PROBLEM STATEMENT:
Every line below that has the string "factory" adds one to the count. Give that count by itself.

STORED DATA:
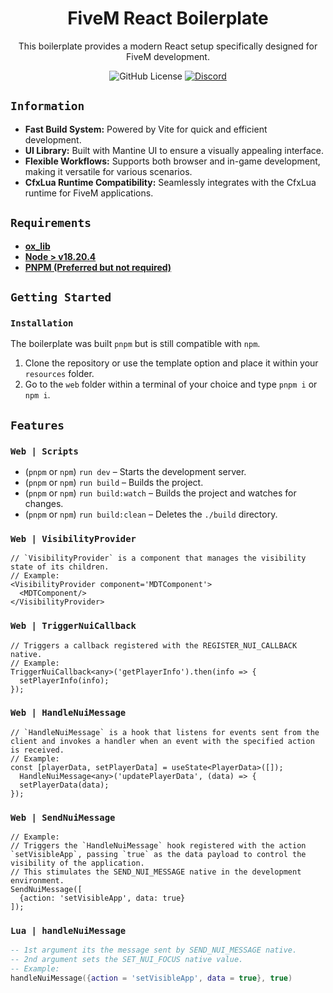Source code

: <h1 align='center'>
  FiveM React Boilerplate
</h1>

<div align="center">
  This boilerplate provides a modern React setup specifically designed for FiveM development.
</div>

<div align='center'>
  
  ![GitHub License](https://img.shields.io/github/license/filipejunqueiro/fivem_react_vite_mantine_boilerplate?label=License&labelColor=%E2%80%8E%E2%80%8E&color=%2330b893)
  <a href='https://discord.gg/QhMmyx8xsE'>
    ![Discord](https://img.shields.io/discord/1279910494425186446?style=flat&logo=discord&logoColor=%2330b893&label=%E2%80%8E%20&labelColor=%E2%80%8E%E2%80%8E&color=%2330b893)
  </a>
</div>

## `Information`

* **Fast Build System:** Powered by Vite for quick and efficient development.
* **UI Library:** Built with Mantine UI to ensure a visually appealing interface.
* **Flexible Workflows:** Supports both browser and in-game development, making it versatile for various scenarios.
* **CfxLua Runtime Compatibility:** Seamlessly integrates with the CfxLua runtime for FiveM applications.

## `Requirements`

- [**ox_lib**](https://github.com/overextended/ox_lib/releases/latest)
- [**Node > v18.20.4**](https://nodejs.org/en/)
- [**PNPM (Preferred but not required)**](https://pnpm.io/)

## `Getting Started`

### `Installation`

The boilerplate was built `pnpm` but is still compatible with `npm`.

1. Clone the repository or use the template option and place it within your `resources` folder.
2. Go to the `web` folder within a terminal of your choice and type `pnpm i` or `npm i`.

## `Features` 

### `Web | Scripts`

* (`pnpm` or `npm`) `run dev` – Starts the development server.
* (`pnpm` or `npm`) `run build` – Builds the project.
* (`pnpm` or `npm`) `run build:watch` – Builds the project and watches for changes.
* (`pnpm` or `npm`) `run build:clean` – Deletes the `./build` directory.

### `Web | VisibilityProvider`

```tsx
// `VisibilityProvider` is a component that manages the visibility state of its children.
// Example:
<VisibilityProvider component='MDTComponent'>
  <MDTComponent/>
</VisibilityProvider>
```

### `Web | TriggerNuiCallback`

```tsx
// Triggers a callback registered with the REGISTER_NUI_CALLBACK native.
// Example:
TriggerNuiCallback<any>('getPlayerInfo').then(info => {
  setPlayerInfo(info);
});
```

### `Web | HandleNuiMessage`

```tsx
// `HandleNuiMessage` is a hook that listens for events sent from the client and invokes a handler when an event with the specified action is received.
// Example:
const [playerData, setPlayerData] = useState<PlayerData>([]);
  HandleNuiMessage<any>('updatePlayerData', (data) => {
  setPlayerData(data);
});
```

### `Web | SendNuiMessage`

```tsx
// Example:
// Triggers the `HandleNuiMessage` hook registered with the action `setVisibleApp`, passing `true` as the data payload to control the visibility of the application.
// This stimulates the SEND_NUI_MESSAGE native in the development environment.
SendNuiMessage([
  {action: 'setVisibleApp', data: true}
]);
```

### `Lua | handleNuiMessage`

```lua
-- 1st argument its the message sent by SEND_NUI_MESSAGE native.
-- 2nd argument sets the SET_NUI_FOCUS native value. 
-- Example:
handleNuiMessage({action = 'setVisibleApp', data = true}, true)
```
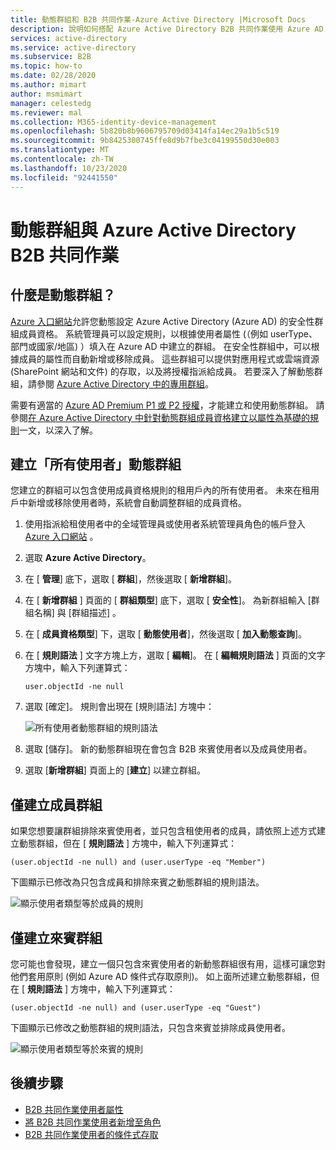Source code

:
 ```yaml
---
title: 動態群組和 B2B 共同作業-Azure Active Directory |Microsoft Docs
description: 說明如何搭配 Azure Active Directory B2B 共同作業使用 Azure AD 動態群組
services: active-directory
ms.service: active-directory
ms.subservice: B2B
ms.topic: how-to
ms.date: 02/28/2020
ms.author: mimart
author: msmimart
manager: celestedg
ms.reviewer: mal
ms.collection: M365-identity-device-management
ms.openlocfilehash: 5b820b8b9606795709d03414fa14ec29a1b5c519
ms.sourcegitcommit: 9b8425300745ffe8d9b7fbe3c04199550d30e003
ms.translationtype: MT
ms.contentlocale: zh-TW
ms.lasthandoff: 10/23/2020
ms.locfileid: "92441550"
---
```

# <a name="dynamic-groups-and-azure-active-directory-b2b-collaboration"></a>動態群組與 Azure Active Directory B2B 共同作業

## <a name="what-are-dynamic-groups"></a>什麼是動態群組？
[Azure 入口網站](https://portal.azure.com)允許您動態設定 Azure Active Directory (Azure AD) 的安全性群組成員資格。 系統管理員可以設定規則，以根據使用者屬性 (（例如 userType、部門或國家/地區) ）填入在 Azure AD 中建立的群組。 在安全性群組中，可以根據成員的屬性而自動新增或移除成員。 這些群組可以提供對應用程式或雲端資源 (SharePoint 網站和文件) 的存取，以及將授權指派給成員。 若要深入了解動態群組，請參閱 [Azure Active Directory 中的專用群組](../fundamentals/active-directory-groups-create-azure-portal.md)。

需要有適當的 [Azure AD Premium P1 或 P2 授權](https://azure.microsoft.com/pricing/details/active-directory/)，才能建立和使用動態群組。 請參閱[在 Azure Active Directory 中針對動態群組成員資格建立以屬性為基礎的規則](../enterprise-users/groups-dynamic-membership.md)一文，以深入了解。

## <a name="creating-an-all-users-dynamic-group"></a>建立「所有使用者」動態群組
您建立的群組可以包含使用成員資格規則的租用戶內的所有使用者。 未來在租用戶中新增或移除使用者時，系統會自動調整群組的成員資格。

1. 使用指派給租使用者中的全域管理員或使用者系統管理員角色的帳戶登入 [Azure 入口網站](https://portal.azure.com) 。
1. 選取 **Azure Active Directory**。
2. 在 [ **管理**] 底下，選取 [ **群組**]，然後選取 [ **新增群組**]。
1. 在 [ **新增群組** ] 頁面的 [ **群組類型**] 底下，選取 [ **安全性**]。 為新群組輸入 [群組名稱]  與 [群組描述]  。 
2. 在 [ **成員資格類型**] 下，選取 [ **動態使用者**]，然後選取 [ **加入動態查詢**]。 
4. 在 [ **規則語法** ] 文字方塊上方，選取 [ **編輯**]。 在 [ **編輯規則語法** ] 頁面的文字方塊中，輸入下列運算式：

   ```
   user.objectId -ne null
   ```
1. 選取 [確定]。 規則會出現在 [規則語法] 方塊中：

   ![所有使用者動態群組的規則語法](media/use-dynamic-groups/all-user-rule-syntax.png)

1.  選取 [儲存]。 新的動態群組現在會包含 B2B 來賓使用者以及成員使用者。


1. 選取 [**新增群組**] 頁面上的 [**建立**] 以建立群組。

## <a name="creating-a-group-of-members-only"></a>僅建立成員群組

如果您想要讓群組排除來賓使用者，並只包含租使用者的成員，請依照上述方式建立動態群組，但在 [ **規則語法** ] 方塊中，輸入下列運算式：

```
(user.objectId -ne null) and (user.userType -eq "Member")
```

下圖顯示已修改為只包含成員和排除來賓之動態群組的規則語法。

![顯示使用者類型等於成員的規則](media/use-dynamic-groups/all-member-user-rule-syntax.png)

## <a name="creating-a-group-of-guests-only"></a>僅建立來賓群組

您可能也會發現，建立一個只包含來賓使用者的新動態群組很有用，這樣可讓您對他們套用原則 (例如 Azure AD 條件式存取原則)。 如上面所述建立動態群組，但在 [ **規則語法** ] 方塊中，輸入下列運算式：

```
(user.objectId -ne null) and (user.userType -eq "Guest")
```

下圖顯示已修改之動態群組的規則語法，只包含來賓並排除成員使用者。

![顯示使用者類型等於來賓的規則](media/use-dynamic-groups/all-guest-user-rule-syntax.png)

## <a name="next-steps"></a>後續步驟

- [B2B 共同作業使用者屬性](user-properties.md)
- [將 B2B 共同作業使用者新增至角色](add-guest-to-role.md)
- [B2B 共同作業使用者的條件式存取](conditional-access.md)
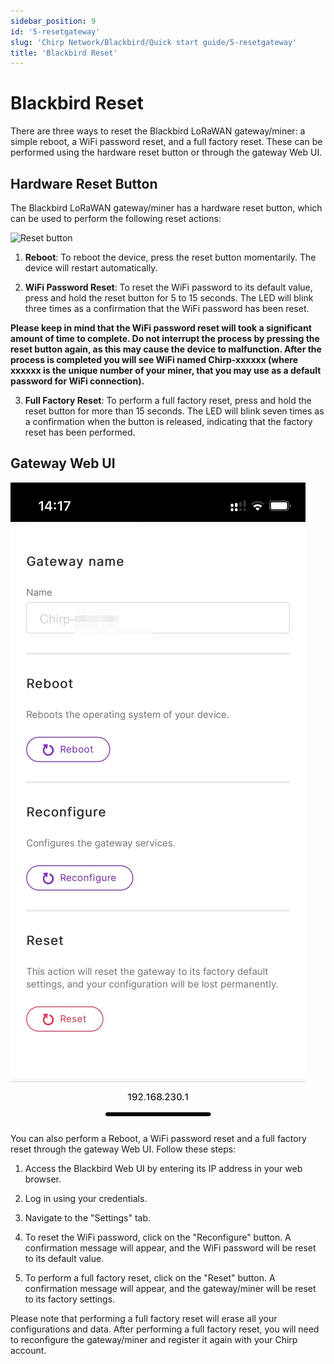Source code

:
 ```yaml
---
sidebar_position: 9
id: '5-resetgateway'
slug: 'Chirp Network/Blackbird/Quick start guide/5-resetgateway'
title: 'Blackbird Reset'
---
```


# Blackbird Reset

There are three ways to reset the Blackbird LoRaWAN gateway/miner: a simple reboot, a WiFi password reset, and a full factory reset. These can be performed using the hardware reset button or through the gateway Web UI.

## Hardware Reset Button

The Blackbird LoRaWAN gateway/miner has a hardware reset button, which can be used to perform the following reset actions:

![Reset button](Reset%20Button.jpg)

1. **Reboot**: To reboot the device, press the reset button momentarily. The device will restart automatically.

2. **WiFi Password Reset**: To reset the WiFi password to its default value, press and hold the reset button for 5 to 15 seconds. The LED will blink three times as a confirmation that the WiFi password has been reset.

__Please keep in mind that the WiFi password reset will took a significant amount of time to complete. Do not interrupt the process by pressing the reset button again, as this may cause the device to malfunction. After the process is completed you will see WiFi named Chirp-xxxxxx (where xxxxxx is the unique number of your miner, that you may use as a default password for WiFi connection).__

3. **Full Factory Reset**: To perform a full factory reset, press and hold the reset button for more than 15 seconds. The LED will blink seven times as a confirmation when the button is released, indicating that the factory reset has been performed.

## Gateway Web UI

![Web UI Reset](Reset%20WebUI.JPG)

You can also perform a Reboot, a WiFi password reset and a full factory reset through the gateway Web UI. Follow these steps:

1. Access the Blackbird Web UI by entering its IP address in your web browser.

2. Log in using your credentials.

3. Navigate to the "Settings" tab.

4. To reset the WiFi password, click on the "Reconfigure" button. A confirmation message will appear, and the WiFi password will be reset to its default value.

5. To perform a full factory reset, click on the "Reset" button. A confirmation message will appear, and the gateway/miner will be reset to its factory settings.

Please note that performing a full factory reset will erase all your configurations and data. After performing a full factory reset, you will need to reconfigure the gateway/miner and register it again with your Chirp account.
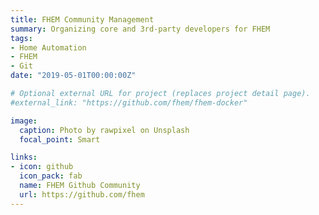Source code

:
```yaml
---
title: FHEM Community Management
summary: Organizing core and 3rd-party developers for FHEM
tags:
- Home Automation
- FHEM
- Git
date: "2019-05-01T00:00:00Z"

# Optional external URL for project (replaces project detail page).
#external_link: "https://github.com/fhem/fhem-docker"

image:
  caption: Photo by rawpixel on Unsplash
  focal_point: Smart

links:
- icon: github
  icon_pack: fab
  name: FHEM Github Community
  url: https://github.com/fhem
---
```


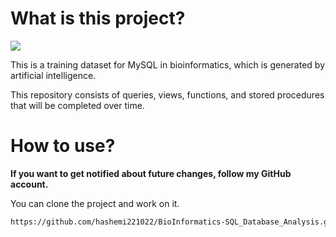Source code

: # What is this project? 
<span><img src="https://img.shields.io/badge/MySQL-316192?style=flat&logo=MYSQL&logoColor=white" /></span>

This is a training dataset for MySQL in bioinformatics, which is generated by artificial intelligence.

This repository consists of queries, views, functions, and stored procedures that will be completed over time.

# How to use?

<strong>If you want to get notified about future changes, follow my GitHub account.</strong>

You can clone the project and work on it.

```bash
https://github.com/hashemi221022/BioInformatics-SQL_Database_Analysis.git
```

RESULT BELOW:
5